**WHAT YOU NEED TO DO**
Could the entries below be transcribed word for word, with the pictures omitted?
Segment Start: PROVIDED RECORDS
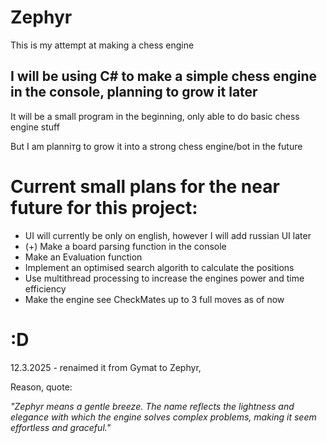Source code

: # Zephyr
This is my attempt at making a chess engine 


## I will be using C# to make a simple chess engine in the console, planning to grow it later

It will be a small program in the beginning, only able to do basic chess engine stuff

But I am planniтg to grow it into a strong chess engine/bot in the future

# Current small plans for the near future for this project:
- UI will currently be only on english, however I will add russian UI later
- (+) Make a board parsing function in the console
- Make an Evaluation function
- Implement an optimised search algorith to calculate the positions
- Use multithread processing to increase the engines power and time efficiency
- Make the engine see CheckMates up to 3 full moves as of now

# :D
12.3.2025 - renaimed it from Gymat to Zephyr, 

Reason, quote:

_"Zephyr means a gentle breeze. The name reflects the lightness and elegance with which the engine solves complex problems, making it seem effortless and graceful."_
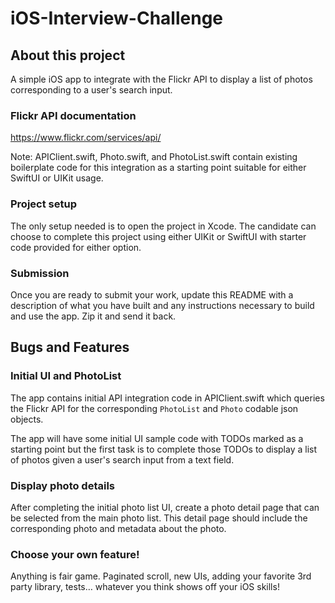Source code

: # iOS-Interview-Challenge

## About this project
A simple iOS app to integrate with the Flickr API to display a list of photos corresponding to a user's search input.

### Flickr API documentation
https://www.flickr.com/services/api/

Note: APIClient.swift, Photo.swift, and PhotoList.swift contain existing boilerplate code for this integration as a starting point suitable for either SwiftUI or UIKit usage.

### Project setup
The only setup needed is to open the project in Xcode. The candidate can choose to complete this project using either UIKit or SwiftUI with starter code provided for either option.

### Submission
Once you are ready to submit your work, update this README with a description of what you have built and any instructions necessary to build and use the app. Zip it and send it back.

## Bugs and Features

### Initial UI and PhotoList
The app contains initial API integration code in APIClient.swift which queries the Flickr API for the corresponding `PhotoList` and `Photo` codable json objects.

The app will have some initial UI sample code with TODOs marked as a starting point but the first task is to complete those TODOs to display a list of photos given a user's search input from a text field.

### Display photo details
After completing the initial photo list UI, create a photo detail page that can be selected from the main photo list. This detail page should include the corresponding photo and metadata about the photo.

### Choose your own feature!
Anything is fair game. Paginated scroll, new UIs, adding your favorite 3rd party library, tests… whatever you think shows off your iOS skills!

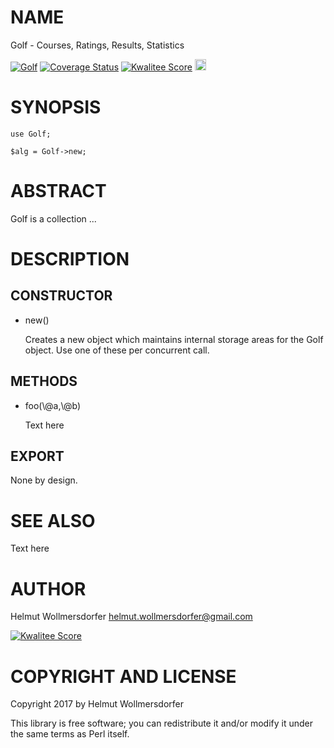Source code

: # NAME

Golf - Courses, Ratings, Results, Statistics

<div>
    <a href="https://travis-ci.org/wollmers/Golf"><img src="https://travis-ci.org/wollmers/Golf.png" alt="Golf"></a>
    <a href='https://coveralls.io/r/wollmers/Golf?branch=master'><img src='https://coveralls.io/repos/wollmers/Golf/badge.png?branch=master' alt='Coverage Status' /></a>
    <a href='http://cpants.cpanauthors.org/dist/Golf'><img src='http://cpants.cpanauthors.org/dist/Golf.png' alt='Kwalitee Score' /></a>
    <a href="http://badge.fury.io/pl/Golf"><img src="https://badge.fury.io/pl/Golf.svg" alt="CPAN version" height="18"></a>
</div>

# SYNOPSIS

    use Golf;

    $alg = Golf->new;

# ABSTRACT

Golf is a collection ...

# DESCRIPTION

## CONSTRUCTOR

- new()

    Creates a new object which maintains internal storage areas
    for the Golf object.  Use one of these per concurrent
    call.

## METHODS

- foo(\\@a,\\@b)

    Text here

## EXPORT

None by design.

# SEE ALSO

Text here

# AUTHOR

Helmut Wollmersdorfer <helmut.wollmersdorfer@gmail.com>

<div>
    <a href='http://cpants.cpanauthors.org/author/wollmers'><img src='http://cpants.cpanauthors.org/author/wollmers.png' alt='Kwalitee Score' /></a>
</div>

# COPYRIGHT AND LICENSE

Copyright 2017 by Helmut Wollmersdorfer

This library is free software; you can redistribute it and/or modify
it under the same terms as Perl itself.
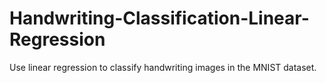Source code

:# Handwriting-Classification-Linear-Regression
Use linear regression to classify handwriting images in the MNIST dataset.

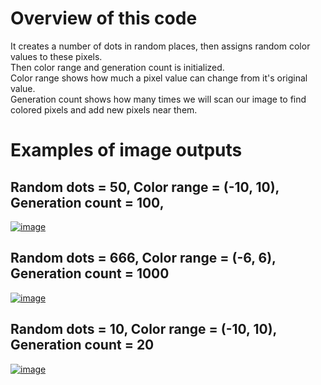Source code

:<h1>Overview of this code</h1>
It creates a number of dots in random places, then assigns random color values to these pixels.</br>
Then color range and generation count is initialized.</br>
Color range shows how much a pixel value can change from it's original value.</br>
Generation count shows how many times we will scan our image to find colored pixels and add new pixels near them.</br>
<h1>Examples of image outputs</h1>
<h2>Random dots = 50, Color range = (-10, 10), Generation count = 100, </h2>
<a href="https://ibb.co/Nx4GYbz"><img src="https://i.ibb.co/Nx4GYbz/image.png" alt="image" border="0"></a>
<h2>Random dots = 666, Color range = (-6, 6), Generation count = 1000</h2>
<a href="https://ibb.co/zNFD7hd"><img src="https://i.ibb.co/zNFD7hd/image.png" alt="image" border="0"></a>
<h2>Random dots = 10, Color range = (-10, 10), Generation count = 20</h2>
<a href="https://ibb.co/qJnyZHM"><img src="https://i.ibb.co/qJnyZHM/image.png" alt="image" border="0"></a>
Segment End: PROVIDED RECORDS
**ANSWER SPACE**
Source code

: # Zephyr
This is my attempt at making a chess engine 


## I will be using C# to make a simple chess engine in the console, planning to grow it later

It will be a small program in the beginning, only able to do basic chess engine stuff

But I am planniтg to grow it into a strong chess engine/bot in the future

# Current small plans for the near future for this project:
- UI will currently be only on english, however I will add russian UI later
- (+) Make a board parsing function in the console
- Make an Evaluation function
- Implement an optimised search algorith to calculate the positions
- Use multithread processing to increase the engines power and time efficiency
- Make the engine see CheckMates up to 3 full moves as of now

# :D
12.3.2025 - renaimed it from Gymat to Zephyr, 

Reason, quote:

_"Zephyr means a gentle breeze. The name reflects the lightness and elegance with which the engine solves complex problems, making it seem effortless and graceful."_
Source code

: # iOS-Interview-Challenge

## About this project
A simple iOS app to integrate with the Flickr API to display a list of photos corresponding to a user's search input.

### Flickr API documentation
https://www.flickr.com/services/api/

Note: APIClient.swift, Photo.swift, and PhotoList.swift contain existing boilerplate code for this integration as a starting point suitable for either SwiftUI or UIKit usage.

### Project setup
The only setup needed is to open the project in Xcode. The candidate can choose to complete this project using either UIKit or SwiftUI with starter code provided for either option.

### Submission
Once you are ready to submit your work, update this README with a description of what you have built and any instructions necessary to build and use the app. Zip it and send it back.

## Bugs and Features

### Initial UI and PhotoList
The app contains initial API integration code in APIClient.swift which queries the Flickr API for the corresponding `PhotoList` and `Photo` codable json objects.

The app will have some initial UI sample code with TODOs marked as a starting point but the first task is to complete those TODOs to display a list of photos given a user's search input from a text field.

### Display photo details
After completing the initial photo list UI, create a photo detail page that can be selected from the main photo list. This detail page should include the corresponding photo and metadata about the photo.

### Choose your own feature!
Anything is fair game. Paginated scroll, new UIs, adding your favorite 3rd party library, tests… whatever you think shows off your iOS skills!

Source code

: # NAME

Golf - Courses, Ratings, Results, Statistics

<div>
    <a href="https://travis-ci.org/wollmers/Golf"><img src="https://travis-ci.org/wollmers/Golf.png" alt="Golf"></a>
    <a href='https://coveralls.io/r/wollmers/Golf?branch=master'><img src='https://coveralls.io/repos/wollmers/Golf/badge.png?branch=master' alt='Coverage Status' /></a>
    <a href='http://cpants.cpanauthors.org/dist/Golf'><img src='http://cpants.cpanauthors.org/dist/Golf.png' alt='Kwalitee Score' /></a>
    <a href="http://badge.fury.io/pl/Golf"><img src="https://badge.fury.io/pl/Golf.svg" alt="CPAN version" height="18"></a>
</div>

# SYNOPSIS

    use Golf;

    $alg = Golf->new;

# ABSTRACT

Golf is a collection ...

# DESCRIPTION

## CONSTRUCTOR

- new()

    Creates a new object which maintains internal storage areas
    for the Golf object.  Use one of these per concurrent
    call.

## METHODS

- foo(\\@a,\\@b)

    Text here

## EXPORT

None by design.

# SEE ALSO

Text here

# AUTHOR

Helmut Wollmersdorfer <helmut.wollmersdorfer@gmail.com>

<div>
    <a href='http://cpants.cpanauthors.org/author/wollmers'><img src='http://cpants.cpanauthors.org/author/wollmers.png' alt='Kwalitee Score' /></a>
</div>

# COPYRIGHT AND LICENSE

Copyright 2017 by Helmut Wollmersdorfer

This library is free software; you can redistribute it and/or modify
it under the same terms as Perl itself.
Source code

:# Handwriting-Classification-Linear-Regression
Use linear regression to classify handwriting images in the MNIST dataset.

Source code

:<h1>Overview of this code</h1>
It creates a number of dots in random places, then assigns random color values to these pixels.</br>
Then color range and generation count is initialized.</br>
Color range shows how much a pixel value can change from it's original value.</br>
Generation count shows how many times we will scan our image to find colored pixels and add new pixels near them.</br>
<h1>Examples of image outputs</h1>
<h2>Random dots = 50, Color range = (-10, 10), Generation count = 100, </h2>
<a href="https://ibb.co/Nx4GYbz"><img src="https://i.ibb.co/Nx4GYbz/image.png" alt="image" border="0"></a>
<h2>Random dots = 666, Color range = (-6, 6), Generation count = 1000</h2>
<a href="https://ibb.co/zNFD7hd"><img src="https://i.ibb.co/zNFD7hd/image.png" alt="image" border="0"></a>
<h2>Random dots = 10, Color range = (-10, 10), Generation count = 20</h2>
<a href="https://ibb.co/qJnyZHM"><img src="https://i.ibb.co/qJnyZHM/image.png" alt="image" border="0"></a>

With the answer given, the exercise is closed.